Shrub Hill is operationally very useful but hamstrung by the cord to Foregate. Late running services from the east or south can be capped here and not clog up Foregate. Without this it is likely that from London you might get to Evesham and from Birmingham who knows.

It may be operationally convenient for the operators, but such terminations are rarely convenient for the passengers affected - the whole track layout in central Worcester and over the river is inadequate and needs replacing with something better - probably more akin to what was there until the early 1970s.

Finally if Shrub Hill were to close then what would happen to the regularly used freight yard and lines and the two depots based there??

There is a difference between shutting the station, as opposed to the other railway facilities in its vicinity.

That's your own assertion. If I had no care for these passengers I would simply suggest that Foregate were shuttered for operational reasons, end of. Instead I propose the skyway which would get rail passengers to the centre of town, and no reason why the town end of the gondola should not be even more central and convenient than Foregate is.

For all intents and purposes the WOS entrance would be the town gondola station.

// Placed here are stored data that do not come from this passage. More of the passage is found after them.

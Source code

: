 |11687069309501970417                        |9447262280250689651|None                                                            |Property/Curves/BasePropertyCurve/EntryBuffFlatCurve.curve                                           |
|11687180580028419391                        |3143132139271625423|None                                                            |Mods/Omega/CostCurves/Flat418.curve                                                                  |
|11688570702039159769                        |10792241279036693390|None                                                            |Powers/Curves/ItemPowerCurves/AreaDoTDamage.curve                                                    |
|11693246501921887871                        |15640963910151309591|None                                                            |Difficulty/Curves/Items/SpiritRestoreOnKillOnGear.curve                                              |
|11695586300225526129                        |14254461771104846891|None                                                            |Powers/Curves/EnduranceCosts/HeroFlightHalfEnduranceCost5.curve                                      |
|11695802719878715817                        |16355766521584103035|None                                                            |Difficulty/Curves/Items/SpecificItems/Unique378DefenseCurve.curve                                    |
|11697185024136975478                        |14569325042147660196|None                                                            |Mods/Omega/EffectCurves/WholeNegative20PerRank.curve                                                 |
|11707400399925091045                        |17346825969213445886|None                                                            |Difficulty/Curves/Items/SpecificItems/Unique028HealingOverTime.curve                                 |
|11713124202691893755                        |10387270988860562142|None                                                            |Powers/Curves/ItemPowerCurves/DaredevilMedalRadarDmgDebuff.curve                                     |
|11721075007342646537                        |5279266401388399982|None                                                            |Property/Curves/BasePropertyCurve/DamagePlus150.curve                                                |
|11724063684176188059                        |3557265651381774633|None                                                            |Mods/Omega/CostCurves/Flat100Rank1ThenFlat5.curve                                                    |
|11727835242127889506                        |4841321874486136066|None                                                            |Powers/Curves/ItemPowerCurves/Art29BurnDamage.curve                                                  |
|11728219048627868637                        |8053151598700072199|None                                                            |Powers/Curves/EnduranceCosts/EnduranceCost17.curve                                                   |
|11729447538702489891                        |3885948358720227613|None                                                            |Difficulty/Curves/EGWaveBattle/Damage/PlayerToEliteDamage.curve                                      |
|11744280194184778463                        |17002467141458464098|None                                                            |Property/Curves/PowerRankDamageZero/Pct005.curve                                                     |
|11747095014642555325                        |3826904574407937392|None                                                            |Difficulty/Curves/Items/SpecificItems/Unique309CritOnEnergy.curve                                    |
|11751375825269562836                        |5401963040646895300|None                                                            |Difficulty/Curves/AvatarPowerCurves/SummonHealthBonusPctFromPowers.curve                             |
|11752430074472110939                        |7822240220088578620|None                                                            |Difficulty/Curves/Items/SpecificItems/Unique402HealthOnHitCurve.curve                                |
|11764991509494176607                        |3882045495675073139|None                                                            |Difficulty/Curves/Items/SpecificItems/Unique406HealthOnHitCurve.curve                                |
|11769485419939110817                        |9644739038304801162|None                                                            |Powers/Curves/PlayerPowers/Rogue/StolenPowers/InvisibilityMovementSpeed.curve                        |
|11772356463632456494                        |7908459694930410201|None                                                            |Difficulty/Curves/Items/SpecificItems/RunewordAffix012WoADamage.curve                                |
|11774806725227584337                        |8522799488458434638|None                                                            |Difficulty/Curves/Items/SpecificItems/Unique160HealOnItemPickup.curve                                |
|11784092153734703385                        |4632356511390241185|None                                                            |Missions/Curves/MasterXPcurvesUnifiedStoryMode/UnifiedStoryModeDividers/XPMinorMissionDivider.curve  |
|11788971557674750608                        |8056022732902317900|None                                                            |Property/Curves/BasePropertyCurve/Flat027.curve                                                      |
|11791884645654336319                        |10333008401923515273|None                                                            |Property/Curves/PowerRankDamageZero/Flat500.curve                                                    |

I prefer the gondola would be free to all but, if it had to be limited to train passengers only, the town station is where the ticket barriers would be located.

For all intents and purposes, your idea is nonsense. I can think of a few reasons why the town end of the gondola would not be remotely convenient - all the buildings in the way, which make the whole idea a non-starter. Or are you proposing to cut a swathe through them to achieve touchdown at The Cross or in the middle of the High Street? Something flying over the rooftops would ruin the setting of the cathedral from several directions.

How it is convenient to make everyone go to Shrub Hill and change there to a pie-in-the-skyway beats me.

The rub is that WOF is a constrained site and, whilst used by around twice the numbers of WOS, closure of the latter will immediately require WOF to handle nearly half again the number of passengers. Would the station even be safe at those levels, let alone accounting for future growth? We don't know if Parkway will abstract all Shrub Hill's passengers, don't we all hope it brings in new business?

Are you saying Shrub Hill isn't constrained? As things stand, the use made of the entire area is way less than optimal - car parking provision is feeble for a city of 100,000 - there are stations in small towns and villages along the Cotswold Line with more spaces. Road access is second rate and there are no obvious ways to improve it. Etc, etc...

What we might describe as "reversing branching" - where the trunk line splits on approach to its destination city to termini in different neighbourhoods or markets therein (as opposed to the correct sort of branching where lines from the city fork to cover the hinterland) - is a bad idea even in cities as big as London (link). In a city the size of Worcester it is parody. It would all have been so different if the Hereford line had forked off to the South of WOS...

Unfortunately you can't rewrite railway history - and the backers of the Hereford route did not want their trains to end up far from the central area of the city out at Shrub Hill. Why might that be?

My experience in with the Hereford line is that fewer people travel WOF - HFD than on the WOF - BNS portion.

Not exactly surprising.

No, whatever made you think that I was? Perhaps re-read my post. I was actually explaining the raison d'etre for Worcestershire Parkway. What did you not understand about my 'people would find it a bind to go into a city central station'?

We are in fact in total agreement, although, strangely, you seem to prefer it otherwise.

I don't think we are in total agreement. Bristol Parkway is used by a lot of people living in distinctly urban, non-bijou parts of that city - who find it a lot easier to get to than Temple Meads - and the likes of Yate, as well as people from the adjacent rural areas.

In the same way, I am pretty sure that people living in large parts of the city of Worcester who want to get to London will be driving to the Parkway station there, along with bijou types from adjacent rural areas - who wouldn't given what the roads in central Worcester are like?